[Records from a data collection]
====

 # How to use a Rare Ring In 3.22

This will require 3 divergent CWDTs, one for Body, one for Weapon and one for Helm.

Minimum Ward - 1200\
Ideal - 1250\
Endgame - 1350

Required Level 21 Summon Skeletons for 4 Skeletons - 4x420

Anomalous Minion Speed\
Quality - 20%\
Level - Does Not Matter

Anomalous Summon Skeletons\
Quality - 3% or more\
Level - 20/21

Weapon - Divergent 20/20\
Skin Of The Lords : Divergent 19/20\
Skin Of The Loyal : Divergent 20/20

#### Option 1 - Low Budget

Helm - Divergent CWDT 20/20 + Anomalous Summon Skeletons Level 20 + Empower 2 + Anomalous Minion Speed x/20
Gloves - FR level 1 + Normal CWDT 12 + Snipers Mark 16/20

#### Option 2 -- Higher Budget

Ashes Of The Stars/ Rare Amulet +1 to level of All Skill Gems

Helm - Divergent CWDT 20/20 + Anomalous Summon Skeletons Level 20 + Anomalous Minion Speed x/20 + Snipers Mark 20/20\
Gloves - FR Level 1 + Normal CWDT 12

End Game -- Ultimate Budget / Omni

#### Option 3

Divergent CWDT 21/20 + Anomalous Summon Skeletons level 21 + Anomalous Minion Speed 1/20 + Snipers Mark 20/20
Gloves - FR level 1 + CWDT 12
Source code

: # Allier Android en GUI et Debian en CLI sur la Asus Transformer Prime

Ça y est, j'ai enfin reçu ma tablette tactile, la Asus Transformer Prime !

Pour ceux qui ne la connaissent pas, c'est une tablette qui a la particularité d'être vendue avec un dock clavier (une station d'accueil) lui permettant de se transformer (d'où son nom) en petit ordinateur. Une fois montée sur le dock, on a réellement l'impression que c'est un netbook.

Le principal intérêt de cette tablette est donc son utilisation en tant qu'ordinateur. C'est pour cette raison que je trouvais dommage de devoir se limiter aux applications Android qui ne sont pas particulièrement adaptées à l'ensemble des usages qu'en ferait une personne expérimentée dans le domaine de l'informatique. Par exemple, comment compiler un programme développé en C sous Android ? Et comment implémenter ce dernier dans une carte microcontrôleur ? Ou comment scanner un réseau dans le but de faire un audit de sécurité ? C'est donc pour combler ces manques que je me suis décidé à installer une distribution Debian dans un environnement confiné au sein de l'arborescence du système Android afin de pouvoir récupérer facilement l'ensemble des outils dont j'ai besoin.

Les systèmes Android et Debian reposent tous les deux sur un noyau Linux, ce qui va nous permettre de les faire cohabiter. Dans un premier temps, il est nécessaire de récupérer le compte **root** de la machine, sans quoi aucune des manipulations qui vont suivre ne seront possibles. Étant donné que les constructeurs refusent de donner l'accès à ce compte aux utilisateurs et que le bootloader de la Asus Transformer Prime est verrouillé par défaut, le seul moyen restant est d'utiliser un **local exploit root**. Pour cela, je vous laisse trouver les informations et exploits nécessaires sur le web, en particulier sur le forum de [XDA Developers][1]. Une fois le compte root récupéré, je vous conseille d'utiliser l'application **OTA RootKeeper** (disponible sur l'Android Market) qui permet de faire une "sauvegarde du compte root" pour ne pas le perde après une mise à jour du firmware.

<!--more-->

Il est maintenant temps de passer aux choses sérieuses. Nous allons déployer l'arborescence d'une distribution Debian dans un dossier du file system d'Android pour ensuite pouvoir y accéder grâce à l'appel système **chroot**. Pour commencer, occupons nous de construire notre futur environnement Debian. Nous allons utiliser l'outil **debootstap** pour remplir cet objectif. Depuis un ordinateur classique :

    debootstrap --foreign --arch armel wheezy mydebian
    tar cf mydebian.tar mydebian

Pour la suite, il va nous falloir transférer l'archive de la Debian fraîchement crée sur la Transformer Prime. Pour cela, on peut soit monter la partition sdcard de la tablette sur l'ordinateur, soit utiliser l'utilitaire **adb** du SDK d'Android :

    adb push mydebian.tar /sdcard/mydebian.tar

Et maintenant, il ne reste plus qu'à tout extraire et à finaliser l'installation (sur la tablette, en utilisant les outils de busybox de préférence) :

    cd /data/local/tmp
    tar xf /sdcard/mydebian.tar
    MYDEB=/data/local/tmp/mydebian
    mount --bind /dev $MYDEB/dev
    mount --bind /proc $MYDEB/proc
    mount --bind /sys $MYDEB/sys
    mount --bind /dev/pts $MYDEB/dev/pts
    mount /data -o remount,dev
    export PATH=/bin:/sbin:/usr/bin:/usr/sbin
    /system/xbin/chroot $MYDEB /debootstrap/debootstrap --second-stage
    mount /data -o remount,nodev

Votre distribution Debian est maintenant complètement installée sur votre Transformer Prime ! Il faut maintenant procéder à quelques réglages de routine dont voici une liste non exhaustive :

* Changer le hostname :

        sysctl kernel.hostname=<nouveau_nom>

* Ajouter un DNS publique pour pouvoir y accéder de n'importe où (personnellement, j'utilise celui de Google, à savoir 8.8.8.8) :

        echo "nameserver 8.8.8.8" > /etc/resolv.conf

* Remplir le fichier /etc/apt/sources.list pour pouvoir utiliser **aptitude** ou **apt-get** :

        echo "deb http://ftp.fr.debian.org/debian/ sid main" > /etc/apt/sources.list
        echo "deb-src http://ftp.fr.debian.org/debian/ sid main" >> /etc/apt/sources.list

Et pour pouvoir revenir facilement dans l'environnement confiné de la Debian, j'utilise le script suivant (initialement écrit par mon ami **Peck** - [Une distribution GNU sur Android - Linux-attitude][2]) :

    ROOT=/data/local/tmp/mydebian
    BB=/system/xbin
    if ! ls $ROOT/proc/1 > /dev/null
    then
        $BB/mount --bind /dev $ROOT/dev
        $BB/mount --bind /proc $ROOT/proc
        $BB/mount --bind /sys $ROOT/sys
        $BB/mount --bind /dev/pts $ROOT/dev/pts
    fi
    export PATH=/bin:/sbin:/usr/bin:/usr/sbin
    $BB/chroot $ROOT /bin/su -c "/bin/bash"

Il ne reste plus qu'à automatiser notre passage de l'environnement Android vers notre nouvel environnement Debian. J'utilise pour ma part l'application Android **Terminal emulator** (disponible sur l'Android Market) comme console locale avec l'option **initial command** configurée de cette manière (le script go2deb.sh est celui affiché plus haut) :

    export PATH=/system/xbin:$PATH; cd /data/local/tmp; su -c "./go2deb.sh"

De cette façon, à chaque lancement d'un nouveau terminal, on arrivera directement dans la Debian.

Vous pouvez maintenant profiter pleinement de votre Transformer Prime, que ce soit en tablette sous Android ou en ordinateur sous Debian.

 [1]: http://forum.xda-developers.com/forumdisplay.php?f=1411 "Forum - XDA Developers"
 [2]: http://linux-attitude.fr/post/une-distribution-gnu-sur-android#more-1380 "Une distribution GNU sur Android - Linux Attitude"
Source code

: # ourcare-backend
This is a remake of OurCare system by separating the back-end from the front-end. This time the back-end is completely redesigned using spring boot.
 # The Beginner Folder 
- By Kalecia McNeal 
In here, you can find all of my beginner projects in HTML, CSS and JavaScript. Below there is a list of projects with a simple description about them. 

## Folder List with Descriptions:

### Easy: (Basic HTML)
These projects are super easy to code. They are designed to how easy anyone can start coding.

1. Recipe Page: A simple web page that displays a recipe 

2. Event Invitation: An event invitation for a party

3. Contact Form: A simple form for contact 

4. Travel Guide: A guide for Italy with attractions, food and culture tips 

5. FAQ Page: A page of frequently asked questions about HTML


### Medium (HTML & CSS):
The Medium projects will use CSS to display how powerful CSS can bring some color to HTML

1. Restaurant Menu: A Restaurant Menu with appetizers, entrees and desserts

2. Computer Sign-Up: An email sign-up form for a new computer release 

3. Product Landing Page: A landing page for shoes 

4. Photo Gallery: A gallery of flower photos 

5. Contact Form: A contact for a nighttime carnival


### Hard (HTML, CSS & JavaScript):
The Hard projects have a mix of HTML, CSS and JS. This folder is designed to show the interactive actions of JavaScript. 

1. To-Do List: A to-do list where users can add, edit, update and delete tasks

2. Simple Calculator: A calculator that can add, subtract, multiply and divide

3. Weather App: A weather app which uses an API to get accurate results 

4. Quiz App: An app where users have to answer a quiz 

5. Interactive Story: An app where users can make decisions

====

**PROBLEM DESCRIPTION:**
Copy each line of the data that contains the word "have".

**WRITTEN ANSWER:**
The Hard projects have a mix of HTML, CSS and JS. This folder is designed to show the interactive actions of JavaScript. 
4. Quiz App: An app where users have to answer a quiz 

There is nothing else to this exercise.